I have no idea. I can’t see any reason for it other than moving up the timeline, which isn’t really necessary anyways. The easiest thing to do would be to just say that the woman he talks to is confused about the timeline, and she does have dementia, so anything’s possible. But this is DX-world, where every random street preacher is 100% right. Seriously, a bum in Human Revolution predicts the Gray Death. So how is it possible for the Jensens to have adopted a baby and not noticed that he aged at about three times the normal rate?
Well, the only reasonable explanation is that they did. Like JC Denton, Adam Jensen’s growth was accelerated by the VersaLife experiment, optimizing his body for augmentations and aging him to maturity within a few years. Grateful to have any kind of child, the Jensens were instructed not to mention his aging and to keep him out of school, giving him as much education as they could in the five or so years they had between baby and apparent eighteen-year-old. Then either he was implanted with false memories or the poor guy simply doesn’t know what a normal childhood is supposed to be like.

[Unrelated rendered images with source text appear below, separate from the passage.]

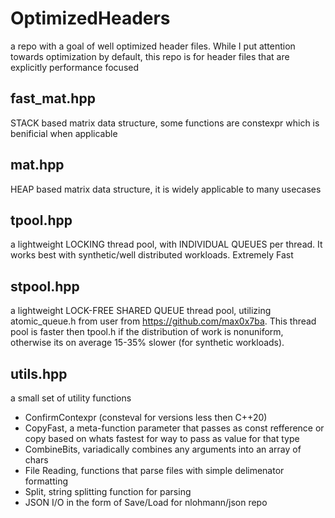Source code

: # OptimizedHeaders
a repo with a goal of well optimized header files. While I put attention towards optimization by default, this repo is for header files that are explicitly performance focused

fast_mat.hpp
-----
STACK based matrix data structure, some functions are constexpr which is benificial when applicable

mat.hpp
-----
HEAP based matrix data structure, it is widely applicable to many usecases

tpool.hpp
-----
a lightweight LOCKING thread pool, with INDIVIDUAL QUEUES per thread. It works best with synthetic/well distributed workloads. Extremely Fast

stpool.hpp
-----
a lightweight LOCK-FREE SHARED QUEUE thread pool, utilizing atomic_queue.h from user from https://github.com/max0x7ba. This thread pool is faster then tpool.h if the distribution of work is nonuniform, otherwise its on average 15-35% slower (for synthetic workloads).

utils.hpp
-----
a small set of utility functions
* ConfirmContexpr (consteval for versions less then C++20)
* CopyFast, a meta-function parameter that passes as const refference or copy based on whats fastest for way to pass as value for that type
* CombineBits, variadically combines any arguments into an array of chars
* File Reading, functions that parse files with simple delimenator formatting
* Split, string splitting function for parsing
* JSON I/O in the form of Save/Load for nlohmann/json repo
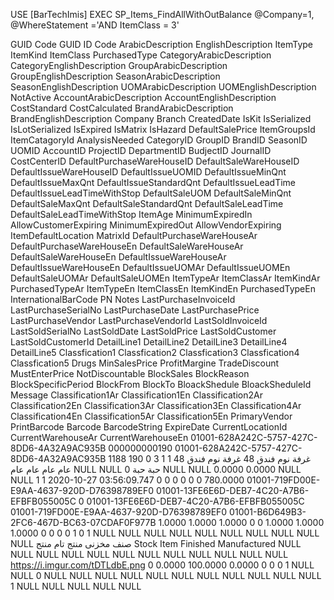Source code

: 
USE [BarTechImis]
EXEC SP_Items_FindAllWithOutBalance @Company=1, @WhereStatement ='AND ItemClass = 3'

GUID	Code	GUID	ID	Code	ArabicDescription	EnglishDescription	ItemType	ItemKind	ItemClass	PurchasedType	CategoryArabicDescription	CategoryEnglishDescription	GroupArabicDescription	GroupEnglishDescription	SeasonArabicDescription	SeasonEnglishDescription	UOMArabicDescription	UOMEnglishDescription	NotActive	AccountArabicDescription	AccountEnglishDescription	CostStandard	CostCalculated	BrandArabicDescription	BrandEnglishDescription	Company	Branch	CreatedDate	IsKit	IsSerialized	IsLotSerialized	IsExpired	IsMatrix	IsHazard	DefaultSalePrice	ItemGroupsId	ItemCatagoryId	AnalysisNeeded	CategoryID	GroupID	BrandID	SeasonID	UOMID	AccountID	ProjectID	DepartmentID	BudjectID	JournalID	CostCenterID	DefaultPurchaseWareHouseID	DefaultSaleWareHouseID	DefaultIssueWareHouseID	DefaultIssueUOMID	DefaultIssueMinQnt	DefaultIssueMaxQnt	DefaultIssueStandardQnt	DefaultIssueLeadTime	DefaultIssueLeadTimeWithStop	DefaultSaleUOM	DefaultSaleMinQnt	DefaultSaleMaxQnt	DefaultSaleStandardQnt	DefaultSaleLeadTime	DefaultSaleLeadTimeWithStop	ItemAge	MinimumExpiredIn	AllowCustomerExpiring	MinimumExpiredOut	AllowVendorExpiring	ItemDefaultLocation	MatrixId	DefaultPurchaseWareHouseAr	DefaultPurchaseWareHouseEn	DefaultSaleWareHouseAr	DefaultSaleWareHouseEn	DefaultIssueWareHouseAr	DefaultIssueWareHouseEn	DefaultIssueUOMAr	DefaultIssueUOMEn	DefaultSaleUOMAr	DefaultSaleUOMEn	ItemTypeAr	ItemClassAr	ItemKindAr	PurchasedTypeAr	ItemTypeEn	ItemClassEn	ItemKindEn	PurchasedTypeEn	InternationalBarCode	PN	Notes	LastPurchaseInvoiceId	LastPurchaseSerialNo	LastPurchaseDate	LastPurchasePrice	LastPurchaseVendor	LastPurchaseVendorId	LastSoldInvoiceId	LastSoldSerialNo	LastSoldDate	LastSoldPrice	LastSoldCustomer	LastSoldCustomerId	DetailLine1	DetailLine2	DetailLine3	DetailLine4	DetailLine5	Classfication1	Classfication2	Classfication3	Classfication4	Classfication5	Drugs	MinSalesPrice	ProfitMargine	TradeDiscount	MustEnterPrice	NotDiscountable	BlockSales	BlockReason	BlockSpecificPeriod	BlockFrom	BlockTo	BloackShedule	BloackSheduleId	Message	Classification1Ar	Classification1En	Classification2Ar	Classification2En	Classification3Ar	Classification3En	Classification4Ar	Classification4En	Classification5Ar	Classification5En	PrimaryVendor	PrintBarcode	Barcode	BarcodeString	ExpireDate	CurrentLocationId	CurrentWarehouseAr	CurrentWarehouseEn
01001-628A242C-5757-427C-8DD6-4A32A9AC935B	000000000190	01001-628A242C-5757-427C-8DD6-4A32A9AC935B	1188	190	غرفة نوم فندق 48	غرفة نوم فندق 48	1	1	3	0	عام	عام	عام	عام	NULL	NULL	حبة	حبة	0	NULL	NULL	0.0000	0.0000	NULL	NULL	1	1	2020-10-27 03:56:09.747	0	0	0	0	0	0	780.0000	01001-719FD00E-E9AA-4637-920D-D76398789EF0	01001-13FE6E6D-DEB7-4C20-A7B6-EFBFB055005C	0	01001-13FE6E6D-DEB7-4C20-A7B6-EFBFB055005C	01001-719FD00E-E9AA-4637-920D-D76398789EF0			01001-B6D649B3-2FC6-467D-BC63-07CDAF0F977B											1.0000	1.0000	1.0000	0	0		1.0000	1.0000	1.0000	0	0	0	0	1	0	1			NULL	NULL	NULL	NULL	NULL	NULL	NULL	NULL	NULL	NULL	صنف مخزنى	منتج تام	منتج		Stock Item	Finished	Manufactured					NULL	NULL	NULL	NULL	NULL	NULL	NULL	NULL	NULL	NULL	NULL	NULL	https://i.imgur.com/tDTLdbE.png										0	0.0000	100.0000	0.0000	0	0	0		1	NULL	NULL	0			NULL	NULL	NULL	NULL	NULL	NULL	NULL	NULL	NULL	NULL	NULL	1	NULL		NULL	NULL	NULL	NULL
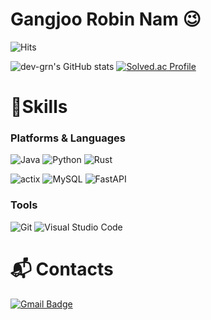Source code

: # Gangjoo Robin Nam 😉

![Hits](https://hits.seeyoufarm.com/api/count/incr/badge.svg?url=https%3A%2F%2Fgithub.com%2Fdev-grn&count_bg=%23FFDAC7&title_bg=%23FFADAD&icon=&icon_color=%23E7E7E7&title=hits&edge_flat=false)

![dev-grn's GitHub stats](https://github-readme-stats.vercel.app/api?username=dev-grn&show_icons=true&theme=radical)
[![Solved.ac Profile](http://mazassumnida.wtf/api/v2/generate_badge?boj=i_eat_you)](https://solved.ac/i_eat_you/)
# 💪Skills
### Platforms & Languages
![Java](https://img.shields.io/badge/Java-007396.svg?&style=for-the-badge&logo=Java&logoColor=white)
![Python](https://img.shields.io/badge/Python-3776AB.svg?&style=for-the-badge&logo=Python&logoColor=white)
![Rust](https://img.shields.io/badge/Rust-000000.svg?&style=for-the-badge&logo=Rust&logoColor=white)

![actix](https://img.shields.io/badge/actix-000000.svg?&style=for-the-badge&logo=actix&logoColor=white)
![MySQL](https://img.shields.io/badge/MySQL-4479A1.svg?&style=for-the-badge&logo=MySQL&logoColor=white)
![FastAPI](https://img.shields.io/badge/FastAPI-009688.svg?&style=for-the-badge&logo=FastAPI&logoColor=white)


### Tools
![Git](https://img.shields.io/badge/Git-F05032.svg?&style=for-the-badge&logo=Git&logoColor=white)
![Visual Studio Code](https://img.shields.io/badge/Visual%20Studio%20Code-007ACC.svg?&style=for-the-badge&logo=Visual%20Studio%20Code&logoColor=white)
 
# :mailbox_with_mail: Contacts
[![Gmail Badge](https://img.shields.io/badge/Gmail-d14836?style=flat-square&logo=Gmail&logoColor=white&link=mailto:devgrn@codefly.kr)](mailto:devgrn@codefly.kr)
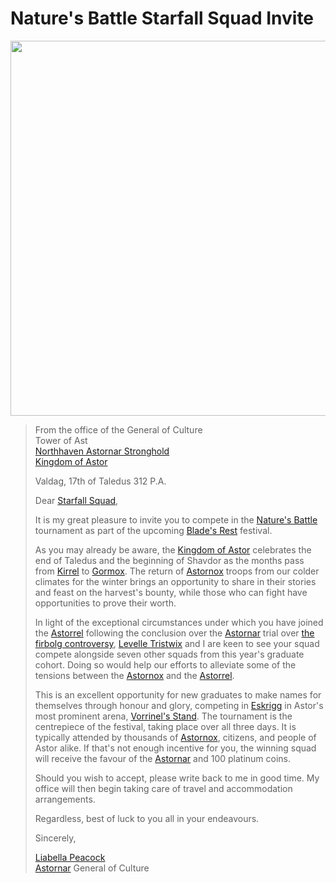 # Nature's Battle Starfall Squad Invite

<img src="../../images/papers/letters/natures-battle-starfall-squad-invite.png" width="600" />

> From the office of the General of Culture  
> Tower of Ast  
> [Northhaven Astornar Stronghold](../../places/strongholds/northhaven-astornar-stronghold.md)  
> [Kingdom of Astor](../../civilisations/kingdom-of-astor/kingdom-of-astor.md)
>
> Valdag, 17th of Taledus 312 P.A.
>
> Dear [Starfall Squad](../../organisations/astorrel/squads/starfall-squad.md),
>
> It is my great pleasure to invite you to compete in the [Nature's Battle](../../storylines/natures-battle.md) tournament as part of the upcoming [Blade's Rest](../../festivals/blades-rest.md) festival.
>
> As you may already be aware, the [Kingdom of Astor](../../civilisations/kingdom-of-astor/kingdom-of-astor.md) celebrates the end of Taledus and the beginning of Shavdor as the months pass from [Kirrel](../../gods/deities/kirrel.md) to [Gormox](../../gods/deities/gormox.md). The return of [Astornox](../../organisations/astornox/astornox.md) troops from our colder climates for the winter brings an opportunity to share in their stories and feast on the harvest's bounty, while those who can fight have opportunities to prove their worth.
>
> In light of the exceptional circumstances under which you have joined the [Astorrel](../../organisations/astorrel/astorrel.md) following the conclusion over the [Astornar](../../organisations/astornar.md) trial over [the firbolg controversy](../../storylines/the-firbolg-controversy.md), [Levelle Tristwix](../../characters/levelle-tristwix.md) and I are keen to see your squad compete alongside seven other squads from this year's graduate cohort. Doing so would help our efforts to alleviate some of the tensions between the [Astornox](../../organisations/astornox/astornox.md) and the [Astorrel](../../organisations/astorrel/astorrel.md).
>
> This is an excellent opportunity for new graduates to make names for themselves through honour and glory, competing in [Eskrigg](../../places/cities/eskrigg.md) in Astor's most prominent arena, [Vorrinel's Stand](../../places/buildings/vorrinels-stand.md). The tournament is the centrepiece of the festival, taking place over all three days. It is typically attended by thousands of [Astornox](../../organisations/astornox/astornox.md), citizens, and people of Astor alike. If that's not enough incentive for you, the winning squad will receive the favour of the [Astornar](../../organisations/astornar.md) and 100 platinum coins.
>
> Should you wish to accept, please write back to me in good time. My office will then begin taking care of travel and accommodation arrangements.
>
> Regardless, best of luck to you all in your endeavours.
>
> Sincerely,
>
> [Liabella Peacock](../../characters/liabella-peacock.md)  
> [Astornar](../../organisations/astornar.md) General of Culture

This could even explain his apparent emotional immaturity, although it does make it super-creepy that he’s been in a relationship with Megan.
Thus, the rest of it–the SWAT team, Mexicantown, Sarif–all actually could have happened, plus it cements Adam’s status as an Illuminati ubermensch never designed for mass-production, but as a prototype for the ultra-powerful.
It also changes the central conflict of the story, making Sarif a combination of free market crusader and anti-Illuminati power player, a man who probably could give the group a run for their money if he wanted but who really just wants to run a business by giving people the best product he can.
There’s more I wouldn’t mind discussing about the plot of Human Revolution. But the major issues are all above, and while none of them are guaranteed by the text, they all make more sense than the current lacuna. Barring any new information I come across in a second playthrough of the game, or a canonical explanation from Eidos, this is probably the best I’m going to do.